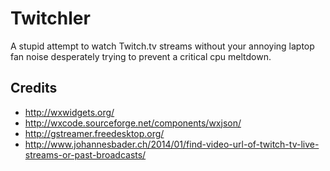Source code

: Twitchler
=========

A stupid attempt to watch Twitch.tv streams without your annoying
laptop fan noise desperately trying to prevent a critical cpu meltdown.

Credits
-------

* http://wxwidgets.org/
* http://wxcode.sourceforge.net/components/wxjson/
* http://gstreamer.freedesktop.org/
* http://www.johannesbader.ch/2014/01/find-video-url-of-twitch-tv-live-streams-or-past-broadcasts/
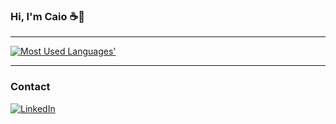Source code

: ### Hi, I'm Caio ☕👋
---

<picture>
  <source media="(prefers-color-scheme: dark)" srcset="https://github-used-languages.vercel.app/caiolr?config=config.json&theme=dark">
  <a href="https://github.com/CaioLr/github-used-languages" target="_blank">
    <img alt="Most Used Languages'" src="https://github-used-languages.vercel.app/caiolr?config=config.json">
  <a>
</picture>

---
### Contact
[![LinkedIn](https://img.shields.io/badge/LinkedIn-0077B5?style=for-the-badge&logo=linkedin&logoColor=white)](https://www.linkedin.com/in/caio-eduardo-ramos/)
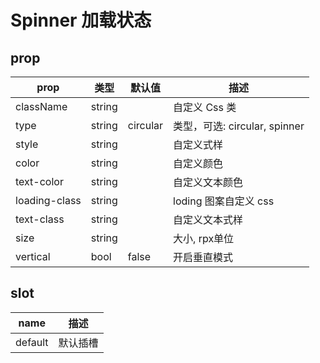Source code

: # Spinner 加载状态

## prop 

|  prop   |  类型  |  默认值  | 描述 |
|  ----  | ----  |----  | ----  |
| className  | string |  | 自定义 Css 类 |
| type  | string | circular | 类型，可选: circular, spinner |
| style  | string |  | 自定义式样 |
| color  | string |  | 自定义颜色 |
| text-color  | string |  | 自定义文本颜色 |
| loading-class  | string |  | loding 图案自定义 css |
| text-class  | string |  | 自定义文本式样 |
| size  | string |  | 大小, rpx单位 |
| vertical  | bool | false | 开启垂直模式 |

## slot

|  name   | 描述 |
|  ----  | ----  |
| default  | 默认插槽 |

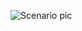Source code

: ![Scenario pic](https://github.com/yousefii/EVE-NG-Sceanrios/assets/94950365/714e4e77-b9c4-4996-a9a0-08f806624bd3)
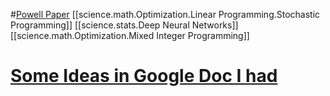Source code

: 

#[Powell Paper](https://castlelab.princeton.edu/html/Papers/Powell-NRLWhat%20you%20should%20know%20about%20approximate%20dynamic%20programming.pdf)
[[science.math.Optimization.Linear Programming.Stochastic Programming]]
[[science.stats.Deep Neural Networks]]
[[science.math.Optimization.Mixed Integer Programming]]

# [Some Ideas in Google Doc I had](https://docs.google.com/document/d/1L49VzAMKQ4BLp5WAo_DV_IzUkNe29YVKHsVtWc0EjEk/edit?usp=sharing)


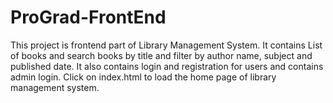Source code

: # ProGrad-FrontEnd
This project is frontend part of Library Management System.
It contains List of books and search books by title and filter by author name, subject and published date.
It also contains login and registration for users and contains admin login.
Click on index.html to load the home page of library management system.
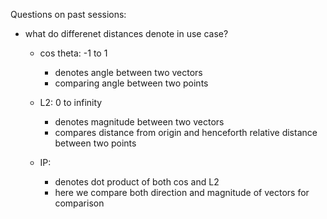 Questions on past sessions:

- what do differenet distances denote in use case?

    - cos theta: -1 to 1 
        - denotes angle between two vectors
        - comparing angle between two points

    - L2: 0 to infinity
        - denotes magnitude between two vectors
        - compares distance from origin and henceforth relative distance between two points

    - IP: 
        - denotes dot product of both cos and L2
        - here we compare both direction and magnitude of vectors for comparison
# # # #
-- TASK ITEM --
Leave out the pictures and output every record above precisely as given.

-- RESPONSE AREA --
Source code

: Twitchler
=========

A stupid attempt to watch Twitch.tv streams without your annoying
laptop fan noise desperately trying to prevent a critical cpu meltdown.

Credits
-------

* http://wxwidgets.org/
* http://wxcode.sourceforge.net/components/wxjson/
* http://gstreamer.freedesktop.org/
* http://www.johannesbader.ch/2014/01/find-video-url-of-twitch-tv-live-streams-or-past-broadcasts/
Source code

: ### Hi, I'm Caio ☕👋
---

<picture>
  <source media="(prefers-color-scheme: dark)" srcset="https://github-used-languages.vercel.app/caiolr?config=config.json&theme=dark">
  <a href="https://github.com/CaioLr/github-used-languages" target="_blank">
    <img alt="Most Used Languages'" src="https://github-used-languages.vercel.app/caiolr?config=config.json">
  <a>
</picture>

---
### Contact
[![LinkedIn](https://img.shields.io/badge/LinkedIn-0077B5?style=for-the-badge&logo=linkedin&logoColor=white)](https://www.linkedin.com/in/caio-eduardo-ramos/)
Source code

: # Spinner 加载状态

## prop 

|  prop   |  类型  |  默认值  | 描述 |
|  ----  | ----  |----  | ----  |
| className  | string |  | 自定义 Css 类 |
| type  | string | circular | 类型，可选: circular, spinner |
| style  | string |  | 自定义式样 |
| color  | string |  | 自定义颜色 |
| text-color  | string |  | 自定义文本颜色 |
| loading-class  | string |  | loding 图案自定义 css |
| text-class  | string |  | 自定义文本式样 |
| size  | string |  | 大小, rpx单位 |
| vertical  | bool | false | 开启垂直模式 |

## slot

|  name   | 描述 |
|  ----  | ----  |
| default  | 默认插槽 |

Source code

: ![Scenario pic](https://github.com/yousefii/EVE-NG-Sceanrios/assets/94950365/714e4e77-b9c4-4996-a9a0-08f806624bd3)
Source code

: 

#[Powell Paper](https://castlelab.princeton.edu/html/Papers/Powell-NRLWhat%20you%20should%20know%20about%20approximate%20dynamic%20programming.pdf)
[[science.math.Optimization.Linear Programming.Stochastic Programming]]
[[science.stats.Deep Neural Networks]]
[[science.math.Optimization.Mixed Integer Programming]]

# [Some Ideas in Google Doc I had](https://docs.google.com/document/d/1L49VzAMKQ4BLp5WAo_DV_IzUkNe29YVKHsVtWc0EjEk/edit?usp=sharing)


Source code

: # ProGrad-FrontEnd
This project is frontend part of Library Management System.
It contains List of books and search books by title and filter by author name, subject and published date.
It also contains login and registration for users and contains admin login.
Click on index.html to load the home page of library management system.
 Questions on past sessions:

- what do differenet distances denote in use case?

    - cos theta: -1 to 1 
        - denotes angle between two vectors
        - comparing angle between two points

    - L2: 0 to infinity
        - denotes magnitude between two vectors
        - compares distance from origin and henceforth relative distance between two points

    - IP: 
        - denotes dot product of both cos and L2
        - here we compare both direction and magnitude of vectors for comparison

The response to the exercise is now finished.